*Work order*:
Only the text belongs in the copy: retype each record exactly as it appears.
Records shown START
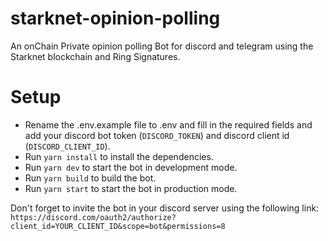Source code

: # starknet-opinion-polling

An onChain Private opinion polling Bot for discord and telegram using the Starknet blockchain and Ring Signatures.


# Setup
- Rename the .env.example file to .env and fill in the required fields and add your discord bot token (`DISCORD_TOKEN`) and discord client id (`DISCORD_CLIENT_ID`).
- Run `yarn install` to install the dependencies.
- Run `yarn dev` to start the bot in development mode.
- Run `yarn build` to build the bot.
- Run `yarn start` to start the bot in production mode.

Don't forget to invite the bot in your discord server using the following link: `https://discord.com/oauth2/authorize?client_id=YOUR_CLIENT_ID&scope=bot&permissions=8`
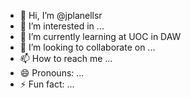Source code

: - 👋 Hi, I’m @jplanellsr
- 👀 I’m interested in ...
- 🌱 I’m currently learning at UOC in DAW
- 💞️ I’m looking to collaborate on ...
- 📫 How to reach me ...
- 😄 Pronouns: ...
- ⚡ Fun fact: ...

<!---
jplanellsr/jplanellsr is a ✨ special ✨ repository because its `README.md` (this file) appears on your GitHub profile.
You can click the Preview link to take a look at your changes.
--->
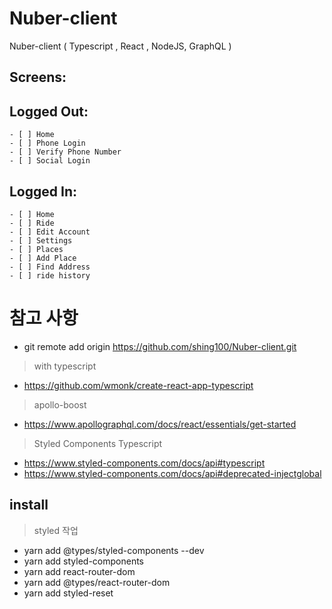 # Nuber-client
Nuber-client ( Typescript , React , NodeJS, GraphQL )


## Screens:

## Logged Out:

    - [ ] Home
    - [ ] Phone Login
    - [ ] Verify Phone Number
    - [ ] Social Login

## Logged In:

    - [ ] Home
    - [ ] Ride
    - [ ] Edit Account
    - [ ] Settings
    - [ ] Places
    - [ ] Add Place
    - [ ] Find Address
    - [ ] ride history


# 참고 사항
- git remote add origin https://github.com/shing100/Nuber-client.git

> with typescript
- https://github.com/wmonk/create-react-app-typescript

> apollo-boost
- https://www.apollographql.com/docs/react/essentials/get-started

> Styled Components Typescript
- https://www.styled-components.com/docs/api#typescript
- https://www.styled-components.com/docs/api#deprecated-injectglobal

## install 

> styled 작업
- yarn add @types/styled-components --dev
- yarn add styled-components
- yarn add react-router-dom 
- yarn add @types/react-router-dom
- yarn add styled-reset 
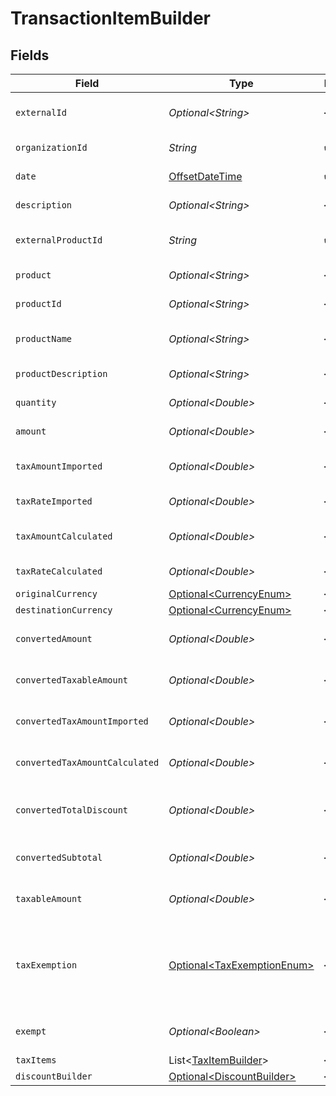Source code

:# TransactionItemBuilder


## Fields

| Field                                                                                     | Type                                                                                      | Required                                                                                  | Description                                                                               |
| ----------------------------------------------------------------------------------------- | ----------------------------------------------------------------------------------------- | ----------------------------------------------------------------------------------------- | ----------------------------------------------------------------------------------------- |
| `externalId`                                                                              | *Optional\<String>*                                                                       | :heavy_minus_sign:                                                                        | External item identifier.                                                                 |
| `organizationId`                                                                          | *String*                                                                                  | :heavy_check_mark:                                                                        | Organization identifier.                                                                  |
| `date`                                                                                    | [OffsetDateTime](https://docs.oracle.com/javase/8/docs/api/java/time/OffsetDateTime.html) | :heavy_check_mark:                                                                        | Date/time of item.                                                                        |
| `description`                                                                             | *Optional\<String>*                                                                       | :heavy_minus_sign:                                                                        | Item description                                                                          |
| `externalProductId`                                                                       | *String*                                                                                  | :heavy_check_mark:                                                                        | External product identifier.                                                              |
| `product`                                                                                 | *Optional\<String>*                                                                       | :heavy_minus_sign:                                                                        | Product name                                                                              |
| `productId`                                                                               | *Optional\<String>*                                                                       | :heavy_minus_sign:                                                                        | Product identifier.                                                                       |
| `productName`                                                                             | *Optional\<String>*                                                                       | :heavy_minus_sign:                                                                        | Product name (detailed)                                                                   |
| `productDescription`                                                                      | *Optional\<String>*                                                                       | :heavy_minus_sign:                                                                        | Product description                                                                       |
| `quantity`                                                                                | *Optional\<Double>*                                                                       | :heavy_minus_sign:                                                                        | Quantity of item.                                                                         |
| `amount`                                                                                  | *Optional\<Double>*                                                                       | :heavy_minus_sign:                                                                        | Item amount.                                                                              |
| `taxAmountImported`                                                                       | *Optional\<Double>*                                                                       | :heavy_minus_sign:                                                                        | Imported tax amount for the item.                                                         |
| `taxRateImported`                                                                         | *Optional\<Double>*                                                                       | :heavy_minus_sign:                                                                        | Imported tax rate.                                                                        |
| `taxAmountCalculated`                                                                     | *Optional\<Double>*                                                                       | :heavy_minus_sign:                                                                        | Calculated tax amount for the item.                                                       |
| `taxRateCalculated`                                                                       | *Optional\<Double>*                                                                       | :heavy_minus_sign:                                                                        | Calculated tax rate.                                                                      |
| `originalCurrency`                                                                        | [Optional\<CurrencyEnum>](../../models/components/CurrencyEnum.md)                        | :heavy_minus_sign:                                                                        | N/A                                                                                       |
| `destinationCurrency`                                                                     | [Optional\<CurrencyEnum>](../../models/components/CurrencyEnum.md)                        | :heavy_minus_sign:                                                                        | N/A                                                                                       |
| `convertedAmount`                                                                         | *Optional\<Double>*                                                                       | :heavy_minus_sign:                                                                        | Converted item amount.                                                                    |
| `convertedTaxableAmount`                                                                  | *Optional\<Double>*                                                                       | :heavy_minus_sign:                                                                        | Converted taxable amount.                                                                 |
| `convertedTaxAmountImported`                                                              | *Optional\<Double>*                                                                       | :heavy_minus_sign:                                                                        | Converted imported tax amount.                                                            |
| `convertedTaxAmountCalculated`                                                            | *Optional\<Double>*                                                                       | :heavy_minus_sign:                                                                        | Converted calculated tax amount                                                           |
| `convertedTotalDiscount`                                                                  | *Optional\<Double>*                                                                       | :heavy_minus_sign:                                                                        | Converted total discount amount.                                                          |
| `convertedSubtotal`                                                                       | *Optional\<Double>*                                                                       | :heavy_minus_sign:                                                                        | Converted subtotal amount.                                                                |
| `taxableAmount`                                                                           | *Optional\<Double>*                                                                       | :heavy_minus_sign:                                                                        | Taxable amount for the item.                                                              |
| `taxExemption`                                                                            | [Optional\<TaxExemptionEnum>](../../models/components/TaxExemptionEnum.md)                | :heavy_minus_sign:                                                                        | This enum is used to determine if a transaction is exempt from tax.                       |
| `exempt`                                                                                  | *Optional\<Boolean>*                                                                      | :heavy_minus_sign:                                                                        | Indicates if the item is exempt.                                                          |
| `taxItems`                                                                                | List\<[TaxItemBuilder](../../models/components/TaxItemBuilder.md)>                        | :heavy_minus_sign:                                                                        | N/A                                                                                       |
| `discountBuilder`                                                                         | [Optional\<DiscountBuilder>](../../models/components/DiscountBuilder.md)                  | :heavy_minus_sign:                                                                        | N/A                                                                                       |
Records shown END
*Written response*:
Source code

: # starknet-opinion-polling

An onChain Private opinion polling Bot for discord and telegram using the Starknet blockchain and Ring Signatures.


# Setup
- Rename the .env.example file to .env and fill in the required fields and add your discord bot token (`DISCORD_TOKEN`) and discord client id (`DISCORD_CLIENT_ID`).
- Run `yarn install` to install the dependencies.
- Run `yarn dev` to start the bot in development mode.
- Run `yarn build` to build the bot.
- Run `yarn start` to start the bot in production mode.

Don't forget to invite the bot in your discord server using the following link: `https://discord.com/oauth2/authorize?client_id=YOUR_CLIENT_ID&scope=bot&permissions=8`
Source code

: - 👋 Hi, I’m @jplanellsr
- 👀 I’m interested in ...
- 🌱 I’m currently learning at UOC in DAW
- 💞️ I’m looking to collaborate on ...
- 📫 How to reach me ...
- 😄 Pronouns: ...
- ⚡ Fun fact: ...

<!---
jplanellsr/jplanellsr is a ✨ special ✨ repository because its `README.md` (this file) appears on your GitHub profile.
You can click the Preview link to take a look at your changes.
--->
 # Nuber-client
Nuber-client ( Typescript , React , NodeJS, GraphQL )


## Screens:

## Logged Out:

    - [ ] Home
    - [ ] Phone Login
    - [ ] Verify Phone Number
    - [ ] Social Login

## Logged In:

    - [ ] Home
    - [ ] Ride
    - [ ] Edit Account
    - [ ] Settings
    - [ ] Places
    - [ ] Add Place
    - [ ] Find Address
    - [ ] ride history


# 참고 사항
- git remote add origin https://github.com/shing100/Nuber-client.git

> with typescript
- https://github.com/wmonk/create-react-app-typescript

> apollo-boost
- https://www.apollographql.com/docs/react/essentials/get-started

> Styled Components Typescript
- https://www.styled-components.com/docs/api#typescript
- https://www.styled-components.com/docs/api#deprecated-injectglobal

## install 

> styled 작업
- yarn add @types/styled-components --dev
- yarn add styled-components
- yarn add react-router-dom 
- yarn add @types/react-router-dom
- yarn add styled-reset 
Source code

:# TransactionItemBuilder


## Fields

| Field                                                                                     | Type                                                                                      | Required                                                                                  | Description                                                                               |
| ----------------------------------------------------------------------------------------- | ----------------------------------------------------------------------------------------- | ----------------------------------------------------------------------------------------- | ----------------------------------------------------------------------------------------- |
| `externalId`                                                                              | *Optional\<String>*                                                                       | :heavy_minus_sign:                                                                        | External item identifier.                                                                 |
| `organizationId`                                                                          | *String*                                                                                  | :heavy_check_mark:                                                                        | Organization identifier.                                                                  |
| `date`                                                                                    | [OffsetDateTime](https://docs.oracle.com/javase/8/docs/api/java/time/OffsetDateTime.html) | :heavy_check_mark:                                                                        | Date/time of item.                                                                        |
| `description`                                                                             | *Optional\<String>*                                                                       | :heavy_minus_sign:                                                                        | Item description                                                                          |
| `externalProductId`                                                                       | *String*                                                                                  | :heavy_check_mark:                                                                        | External product identifier.                                                              |
| `product`                                                                                 | *Optional\<String>*                                                                       | :heavy_minus_sign:                                                                        | Product name                                                                              |
| `productId`                                                                               | *Optional\<String>*                                                                       | :heavy_minus_sign:                                                                        | Product identifier.                                                                       |
| `productName`                                                                             | *Optional\<String>*                                                                       | :heavy_minus_sign:                                                                        | Product name (detailed)                                                                   |
| `productDescription`                                                                      | *Optional\<String>*                                                                       | :heavy_minus_sign:                                                                        | Product description                                                                       |
| `quantity`                                                                                | *Optional\<Double>*                                                                       | :heavy_minus_sign:                                                                        | Quantity of item.                                                                         |
| `amount`                                                                                  | *Optional\<Double>*                                                                       | :heavy_minus_sign:                                                                        | Item amount.                                                                              |
| `taxAmountImported`                                                                       | *Optional\<Double>*                                                                       | :heavy_minus_sign:                                                                        | Imported tax amount for the item.                                                         |
| `taxRateImported`                                                                         | *Optional\<Double>*                                                                       | :heavy_minus_sign:                                                                        | Imported tax rate.                                                                        |
| `taxAmountCalculated`                                                                     | *Optional\<Double>*                                                                       | :heavy_minus_sign:                                                                        | Calculated tax amount for the item.                                                       |
| `taxRateCalculated`                                                                       | *Optional\<Double>*                                                                       | :heavy_minus_sign:                                                                        | Calculated tax rate.                                                                      |
| `originalCurrency`                                                                        | [Optional\<CurrencyEnum>](../../models/components/CurrencyEnum.md)                        | :heavy_minus_sign:                                                                        | N/A                                                                                       |
| `destinationCurrency`                                                                     | [Optional\<CurrencyEnum>](../../models/components/CurrencyEnum.md)                        | :heavy_minus_sign:                                                                        | N/A                                                                                       |
| `convertedAmount`                                                                         | *Optional\<Double>*                                                                       | :heavy_minus_sign:                                                                        | Converted item amount.                                                                    |
| `convertedTaxableAmount`                                                                  | *Optional\<Double>*                                                                       | :heavy_minus_sign:                                                                        | Converted taxable amount.                                                                 |
| `convertedTaxAmountImported`                                                              | *Optional\<Double>*                                                                       | :heavy_minus_sign:                                                                        | Converted imported tax amount.                                                            |
| `convertedTaxAmountCalculated`                                                            | *Optional\<Double>*                                                                       | :heavy_minus_sign:                                                                        | Converted calculated tax amount                                                           |
| `convertedTotalDiscount`                                                                  | *Optional\<Double>*                                                                       | :heavy_minus_sign:                                                                        | Converted total discount amount.                                                          |
| `convertedSubtotal`                                                                       | *Optional\<Double>*                                                                       | :heavy_minus_sign:                                                                        | Converted subtotal amount.                                                                |
| `taxableAmount`                                                                           | *Optional\<Double>*                                                                       | :heavy_minus_sign:                                                                        | Taxable amount for the item.                                                              |
| `taxExemption`                                                                            | [Optional\<TaxExemptionEnum>](../../models/components/TaxExemptionEnum.md)                | :heavy_minus_sign:                                                                        | This enum is used to determine if a transaction is exempt from tax.                       |
| `exempt`                                                                                  | *Optional\<Boolean>*                                                                      | :heavy_minus_sign:                                                                        | Indicates if the item is exempt.                                                          |
| `taxItems`                                                                                | List\<[TaxItemBuilder](../../models/components/TaxItemBuilder.md)>                        | :heavy_minus_sign:                                                                        | N/A                                                                                       |
| `discountBuilder`                                                                         | [Optional\<DiscountBuilder>](../../models/components/DiscountBuilder.md)                  | :heavy_minus_sign:                                                                        | N/A                                                                                       |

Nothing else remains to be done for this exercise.